Şimdi gülümseyen bir fotoğrafa bakıyorum. “Evet” dediğim gece çekilmiş. O geceyi hatırlıyorum. Ve sabahını, içtiğimiz adaçayını. Ve İstanbul’a dönüşünü. Minibüsten inerken bana bakan ışıl pırıl gözlerini. Çektiği mesajı: “yuppy ben evleniyorum!” ve ertesi gün olan o aptal kazayı…
Şimdi gülümseyen bir fotoğrafa bakıyorum. Sarhoşuz belli. O’nunla ilk rakı içişimizi hatırlıyorum. İlk “seni seviyorum”u. Beni taksiye bırakıp dönüşünü. Çektiği mesajı: “bundan sonra sana rakı seek”
Şimdi gülümseyen bir fotoğrafa bakıyorum. Mutluyuz. Ama yalan yok, içimde bir “şey” eksik o gece. Ne olduğunu bilmediğim ve “nedir acaba bu” diye kurcalamadığım. Aslında bana evlenme teklif edeceğini ilk hissettiğim anda düşünmem gereken ama hiç düşünmediğim… haklıydı belki de. Belki de değildi. O kaza olmasaydı olmazdı belki de bunlar… o “eksik” şey neyse batmazdı içime bu kadar…

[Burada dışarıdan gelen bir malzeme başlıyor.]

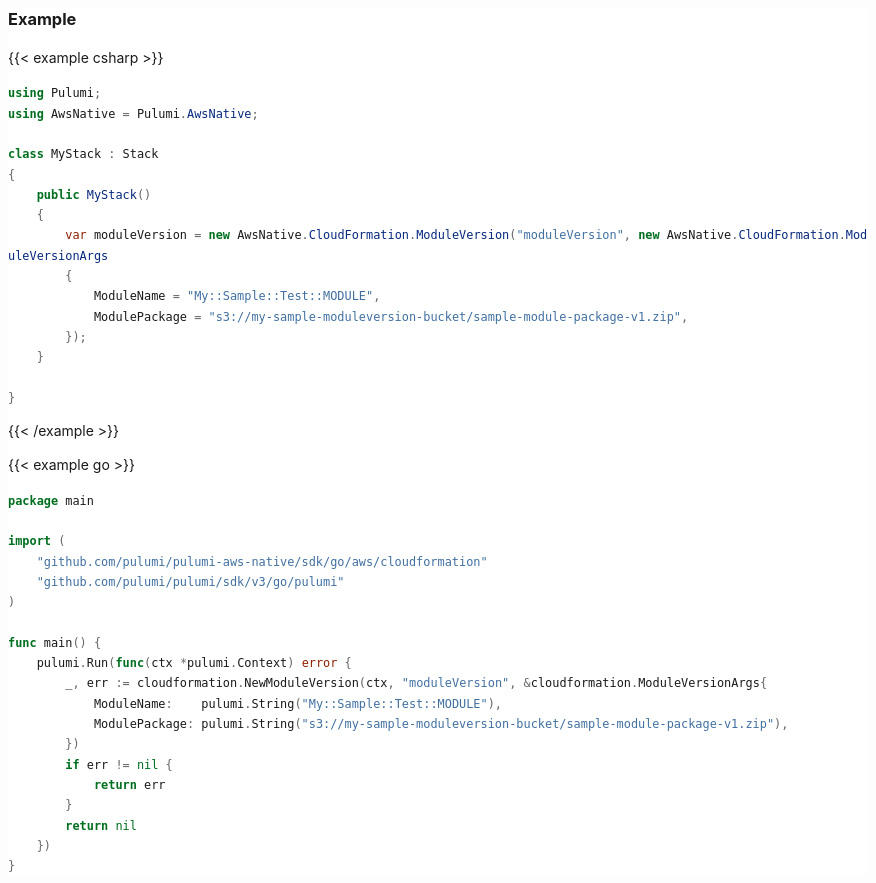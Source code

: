 ### Example


{{< example csharp >}}

```csharp
using Pulumi;
using AwsNative = Pulumi.AwsNative;

class MyStack : Stack
{
    public MyStack()
    {
        var moduleVersion = new AwsNative.CloudFormation.ModuleVersion("moduleVersion", new AwsNative.CloudFormation.ModuleVersionArgs
        {
            ModuleName = "My::Sample::Test::MODULE",
            ModulePackage = "s3://my-sample-moduleversion-bucket/sample-module-package-v1.zip",
        });
    }

}

```


{{< /example >}}


{{< example go >}}


```go
package main

import (
	"github.com/pulumi/pulumi-aws-native/sdk/go/aws/cloudformation"
	"github.com/pulumi/pulumi/sdk/v3/go/pulumi"
)

func main() {
	pulumi.Run(func(ctx *pulumi.Context) error {
		_, err := cloudformation.NewModuleVersion(ctx, "moduleVersion", &cloudformation.ModuleVersionArgs{
			ModuleName:    pulumi.String("My::Sample::Test::MODULE"),
			ModulePackage: pulumi.String("s3://my-sample-moduleversion-bucket/sample-module-package-v1.zip"),
		})
		if err != nil {
			return err
		}
		return nil
	})
}

```
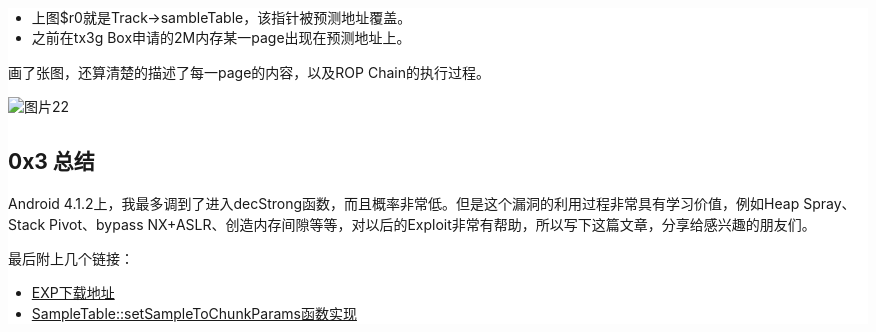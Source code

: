 - 上图$r0就是Track->sambleTable，该指针被预测地址覆盖。
- 之前在tx3g Box申请的2M内存某一page出现在预测地址上。

画了张图，还算清楚的描述了每一page的内容，以及ROP Chain的执行过程。

![图片22](https://turingsec.github.io/knowledge/posts/)

## 0x3 总结
Android 4.1.2上，我最多调到了进入decStrong函数，而且概率非常低。但是这个漏洞的利用过程非常具有学习价值，例如Heap Spray、Stack Pivot、bypass NX+ASLR、创造内存间隙等等，对以后的Exploit非常有帮助，所以写下这篇文章，分享给感兴趣的朋友们。

最后附上几个链接：
- [EXP下载地址](https://github.com/jduck/cve-2015-1538-1)
- [SampleTable::setSampleToChunkParams函数实现](https://android.googlesource.com/platform/frameworks/base/+/ics-mr1/media/libstagefright/SampleTable.cpp)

Şimdi gülümseyen bir fotoğrafa bakıyorum. Doğru adamla yanlış zamanda çekilmiş bir fotoğrafa. Gülüşünü özlüyorum en çok. Ellerini, konuşurken nasıl da güzel kullanır onları... Nasıl da yumuşacık dokunur yüzüme…
Şimdi gülümseyen bir fotoğrafa bakıyorum. …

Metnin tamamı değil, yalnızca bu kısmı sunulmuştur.